24 April 2013

General musings on field work from Laos

I started to pen a post two weeks ago, when I returned from the field. I may still post it, it is about logistics. Being in the middle of field work - data collection in my case consists of interviews, which can take 2 hours or 15 minutes, transcriptions of said interviews, content analysis and mapping of each interview as a count of one, and then connection to the larger body of work I am attempting build - is time consuming.

The next time I do this, I want a team of reliable souls so I can delegate some of this work out to them. The dream of a grad student struggling to handle all this data...

A team of people who go out and do studies about interesting phenomena. I know this is done, but it seems to me that whoever I encounter doing this is doing it in some official capacity. Are there still teams of renegade researchers going out in the world and collecting data about something they deem important?  I mean them vs. the powers that hold the purse strings. Or has all of this been relegated to the confines and bounds of the funding agencies? Funding agencies...hmm.
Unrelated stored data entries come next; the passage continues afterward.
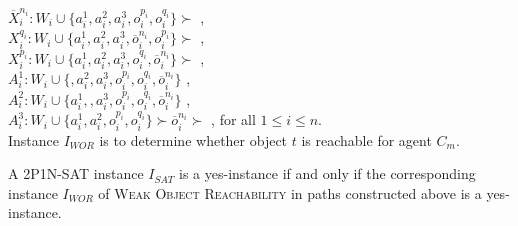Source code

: \noindent
$\overline{X}_i^{n_i}:W_i\cup\{ a_i^1,a_i^2,a_i^3,o_i^{p_i},o_i^{q_i}\}\succ$ ,\\
$X_i^{q_i}:W_i\cup\{ a_i^1,a_i^2,a_i^3,\overline{o}_i^{n_i},o_i^{p_i}\}\succ$ ,\\
$X_i^{p_i}:W_i\cup\{ a_i^1,a_i^2,a_i^3,o_i^{q_i},\overline{o}_i^{n_i}\}\succ$ ,\\
$A_i^1:W_i\cup\{$$,a_i^2,a_i^3,o_i^{p_i},o_i^{q_i},\overline{o}_i^{n_i}\}$ ,\\
$A_i^2:W_i\cup\{ a_i^1,$$,a_i^3,o_i^{p_i},o_i^{q_i},\overline{o}_i^{n_i}\}$ ,\\
$A_i^3:W_i\cup\{ a_i^1,a_i^2,o_i^{p_i},o_i^{q_i}\}\succ\overline{o}_i^{n_i}\succ$ , for all $1\leq i\leq n$.\\

Instance $I_{WOR}$ is to determine whether object $t$ is reachable for agent $C_m$.



\begin{lemma}
    \label{lem_2p1n}
A \textsc{2P1N-SAT} instance $I_{SAT}$ is a yes-instance if and only if the corresponding instance $I_{WOR}$ of \textsc{Weak Object Reachability} in paths constructed above is a yes-instance.
\end{lemma}

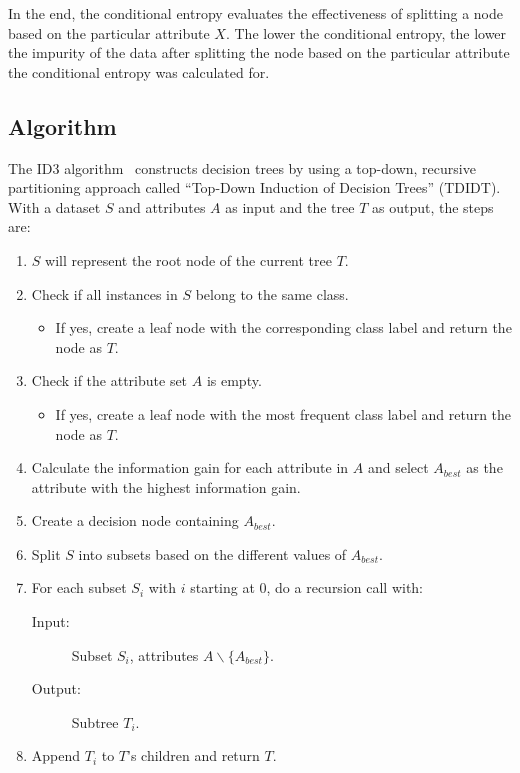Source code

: In the end, the conditional entropy evaluates the effectiveness of splitting a node based on the particular attribute $X$. The lower the conditional entropy, the lower the impurity of the data after splitting the node based on the particular attribute the conditional entropy was calculated for.
\pagebreak

\subsection{Algorithm}
The ID3 algorithm~\cite{id3_algorithm_wiki} constructs decision trees by using a top-down, recursive partitioning approach called ``Top-Down Induction of Decision Trees'' (TDIDT). With a dataset $S$ and attributes $A$ as input and the tree $T$ as output, the steps are:

\begin{enumerate}
	\item $S$ will represent the root node of the current tree $T$.
	\item Check if all instances in $S$ belong to the same class.
    \begin{itemize}
        \item If yes, create a leaf node with the corresponding class label and return the node as $T$.
    \end{itemize}
    \item Check if the attribute set $A$ is empty.
    \begin{itemize}
        \item If yes, create a leaf node with the most frequent class label and return the node as $T$.
    \end{itemize}
    \item Calculate the information gain for each attribute in $A$ and select $A_{best}$ as the attribute with the highest information gain.
    \item Create a decision node containing $A_{best}$.
    \item Split $S$ into subsets based on the different values of $A_{best}$.
    \item For each subset $S_i$ with $i$ starting at 0, do a recursion call with:
    \begin{description}
    	\item[Input:] Subset $S_i$, attributes $A \backslash \{A_{best}\}$.
    	\item[Output:] Subtree $T_i$.
    \end{description}
    \item Append $T_i$ to $T$'s children and return $T$. 
\end{enumerate}
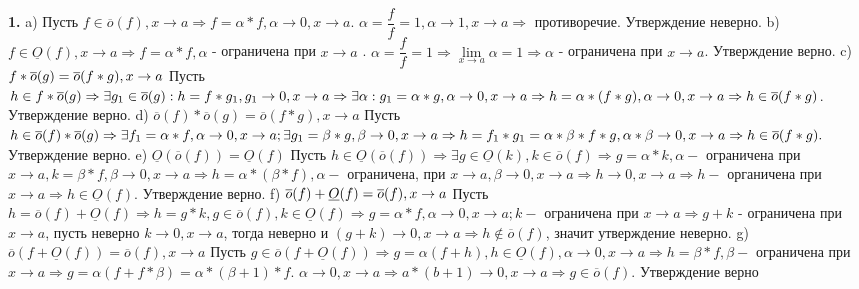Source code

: \documentclass[11pt]{article}
\begin{document}
	\quad \bs
	\textbf{1.} \sspace
	a) Пусть $f \in \overline{o}(f), x \to a \Rightarrow f = \alpha * f, \alpha \to 0, x \to a$. $\alpha = \dfrac{f}{f} = 1, \alpha \to 1, x \to a \Rightarrow $ противоречие. Утверждение неверно. \sspace
	b) $f \in \underline{O}(f), x \to a \Rightarrow f = \alpha * f, \alpha$ - ограничена при $x \to a$ . $\alpha = \dfrac{f}{f} = 1 \Rightarrow \lim\limits_{x \to a} \alpha = 1 \Rightarrow \alpha$ - ограничена при $x \to a$. Утверждение верно.  \sspace
	c) $f * \overline{o}(g) = \overline{o}(f * g), x \to a \\\\$
	Пусть $h \in f * \overline{o}(g) \Rightarrow \exists g_1 \in \overline{o}(g): h = f * g_1, g_1 \to 0, x \to a \Rightarrow \exists \alpha: g_1 = \alpha * g, \alpha \to 0, x \to a \Rightarrow \\\\ 
	h = \alpha * (f * g), \alpha \to 0, x \to a \Rightarrow h \in \overline{o}(f * g)$. Утверждение верно.  \sspace
	d) $\overline{o}(f) * \overline{o}(g) = \overline{o}(f * g), x \to a$ \sspace
	Пусть $h \in \overline{o}(f) * \overline{o}(g) \Rightarrow \exists f_1 = \alpha * f, \alpha \to 0, x \to a; \exists g_1 = \beta * g, \beta \to 0, x \to a \Rightarrow \\\\
	h = f_1 * g_1 = \alpha * \beta * f * g, \alpha * \beta \to 0, x \to a \Rightarrow h \in  \overline{o}(f * g). $ Утверждение верно. \sspace
	e) $\underline{O}(\overline{o}(f)) = \underline{O}(f)$ \sspace
	Пусть $h \in \underline{O}(\overline{o}(f)) \Rightarrow \exists g \in \underline{O}(k), k \in \overline{o}(f) \Rightarrow g = \alpha * k, \alpha -$ ограничена при $x \to a, k = \beta * f, \beta \to 0, x \to a \Rightarrow h = \alpha * (\beta * f), \alpha - $ ограничена, при $x \to a, \beta \to 0, x \to a \Rightarrow h \to 0, x \to a \Rightarrow h - $ органичена при $x \to a \Rightarrow h \in \underline{O}(f)$. Утверждение верно. \sspace
	f) $\overline{o}(f) + \underline{O}(f) = \overline{o}(f), x \to a \\\\$
	Пусть $h = \overline{o}(f) + \underline{O}(f) \Rightarrow h = g * k, g \in \overline{o}(f), k \in \underline{O}(f) \Rightarrow g = \alpha * f, \alpha \to 0, x \to a; k -$ ограничена при $x \to a \Rightarrow g  + k$ - ограничена при $x \to a$, пусть неверно $k \to 0, x \to a$, тогда неверно и $(g + k) \to 0, x \to a \Rightarrow h \not \in \overline{o}(f)$, значит утверждение неверно. \sspace
	g) $\overline{o}(f + \underline{O}(f)) = \overline{o}(f), x \to a$ \sspace
	Пусть $g \in \overline{o}(f + \underline{O}(f)) \Rightarrow g = \alpha (f + h), h \in \underline{O}(f), \alpha \to 0, x \to a \Rightarrow h = \beta * f, \beta -$ ограничена при $x \to a \Rightarrow g = \alpha (f + f * \beta) = \alpha * (\beta + 1) * f$. $\alpha \to 0, x \to a \Rightarrow a * (b + 1) \to 0, x \to a \Rightarrow g \in \overline{o}(f)$. Утверждение верно \sspace
\end{document}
I am unfunded in Laos. Not for lack of trying. I applied to about 10 big pools of funding for this year. I fell on my face. Usually without explanation I was rejected. It is a mystery. One person, here in Laos, commented that I am lucky. There are no constraints or expectations on my work because of this. I am of course grateful to be free in my work. I am also annoyed that my work has not been supported by anyone in the world of science - be it social or physical - less so for the money, but more the acceptance. I would like them to embrace me. I am studying something interesting. Maybe it is not uber important to anyone. Maybe it is not life altering or global shifting or earth shattering. But it is still an interesting question to research. I am fully capable of pulling it off - getting the data I need, dedicating the time and energy. If I were not a stubborn (and perhaps stupid) person, I would have let the idea go, not pursued it, chosen something less challenging and closer to home, been in more comfortable climates, relegated myself to the powers that be and given them a project with buzz words and promised lies of what can be achieved by looking at certain aspects of rivers and geography.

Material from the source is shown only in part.